Contemporary ecopoets might look at the poem as a commentary on how humans invade natural spaces, with the iceberg as a figure of retribution. However, in the Victorian era, the disaster was more often interpreted as an example of how human progress might be an exercise of vanity and extravagance. Moreover, the loss of life on the Titanic was soon seen as a microcosm of the dangers of wealth disparity. By the time of the poem’s composition, the failure of too few lifeboats for the number of passengers was already known. Hardy was aware that the first-class passengers were given rescue seats before the lower ticket classes. The poem thus suggests that while the iceberg strike was unexpected, the demise of the Titanic should not be seen as “alien” (Line 25). The implication is that by putting her beauty over her safety, the Titanic’s human engineers doomed the voyage forward.
The Titanic and the Iceberg’s “paths coincident” (Line 29) lead to a violent, “intimate welding” (Line 27), or convergence. They are designed, the speaker suggests, by Fate to be “two halves of one august event” (Line 30). This serious “consummation […] jars two hemispheres” (Line 33)—the entire globe feels its effect. The language makes the collision into a twisted version of marriage: The word “welding” sounds very much like “wedding,” especially when paired with “intimate”; likewise, one of the meanings of the word “consummation” is marital sex.

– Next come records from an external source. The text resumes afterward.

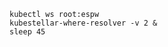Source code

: <!--where-resolver-process-start-start-->
```shell
kubectl ws root:espw
kubestellar-where-resolver -v 2 &
sleep 45
```
<!--where-resolver-process-start-end-->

The “Immanent Will” (Line 18) returns in the final stanzas as “The Spinner of Years” (Line 31), a reference to the Greek mythology figure of Clotho, one of the three Fates who spin out each mortal’s life, deciding who lives and dies. The idea of human progress flowering forward without restraint has been broken in a profound and public way so that everyone might receive Clotho’s message: “the Immanent Will” (Line 18) reminds human beings that the power to “stir and urg[e] everything” (Line 18) is not in their hands. The shipwreck also offers a warning that if humans do not abide by the laws of Fate, then they will all end up ruined on the floor of the ocean, food for fish.